Of course, many couples can’t reach this point because of leftover or underlying feelings, failure to set proper boundaries, etc., so before you go calling up all of your exes for advice, make sure you have both reconciled any old feelings and clarify your intention. But, as my one ex says, if someone played major role in your life in such an intense way, they really know you. You shouldn’t have to drop that person completely from your life. For well-adjusted people, a cordial, if distant, relationship with an ex is possible. When you add in current boyfriends and girlfriends insecurities skyrocket and the relationship becomes strained. Therefore, it is important to establish some boundaries.

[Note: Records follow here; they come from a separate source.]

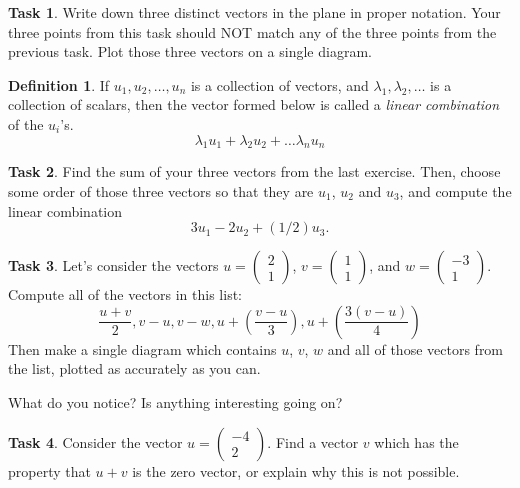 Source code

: \documentclass{tufte-book}
\theoremstyle{definition}
\newtheorem{task}{Task}
\newtheorem*{definition}{Definition}
\begin{document}
\begin{task}
Write down three distinct vectors in the plane in proper notation. 
Your three points from this task should NOT match any of the three points from the previous task.
Plot those three vectors on a single diagram.
\end{task}

\begin{definition}
If $u_1, u_2, \ldots, u_n$ is a collection of vectors, and $\lambda_1, \lambda_2, \ldots$ is a collection of scalars, then the vector formed below is called a \emph{linear combination} of the $u_i$'s.
\[
\lambda_1 u_1 + \lambda_2 u_2 + \dots \lambda_n u_n
\]
\end{definition}

\begin{task}
Find the sum of your three vectors from the last exercise. Then, choose some order of those three vectors so that they are $u_1$, $u_2$ and $u_3$, and compute the linear combination
\[
3u_1 - 2u_2 + (1/2)u_3.
\] 
\end{task}

\begin{task}
Let's consider the vectors $u=\left(\begin{smallmatrix} 2 \\1 \end{smallmatrix}\right)$, 
$v=\left(\begin{smallmatrix} 1\\ 1 \end{smallmatrix}\right)$, and $w=\left(\begin{smallmatrix} -3\\ 1 \end{smallmatrix}\right)$.
Compute all of the vectors in this list:
\[
\dfrac{u+v}{2}, v-u, v-w, u + \left(\dfrac{v-u}{3}\right), u + \left(\dfrac{3(v-u)}{4}\right)
\]
Then make a single diagram which contains $u$, $v$, $w$ and all of those vectors from the list, plotted as accurately as you can.

What do you notice? Is anything interesting going on?
\end{task}

\begin{task}
Consider the vector $u = \left(\begin{smallmatrix} -4 \\ 2\end{smallmatrix}\right)$. Find a vector $v$ which has the property that $u+v$ is the zero vector, or explain why this is not possible.
\end{task}
\end{document}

I have found that if you are open from the start about your relationship with an ex, it makes the whole situation must easier for the current partner to deal with. For instance, I told my former Mexican pseudo-boyfriend that 1) I am friends with my ex, see him, hang out at his bar, and that we network with each others’ contacts. 2) I have no interest in ever being back together with him as he is crazy and talks wildly in his sleep. By being honest I didn’t have to try to hide that he is my ex or sneak text or phone calls or feel awkward when we saw him out. Conversely, he didn’t have to be suspicious of my relationship, feel threatened or jealous. It was a purely platonic relationship with someone I was no longer interested in dating. (It was able to develop into such because we set clear boundaries and took some time apart post-break up.)
Okay, so it’s a sticky situation that doesn’t work for everyone, but truth be told, you never know when you’re heart is going to cry out for an ex…or when you may need to borrow a car. Maintaining respect, kindness and boundaries will make your relationship with your ex comfortable and casual.
And always, always keep your pants on.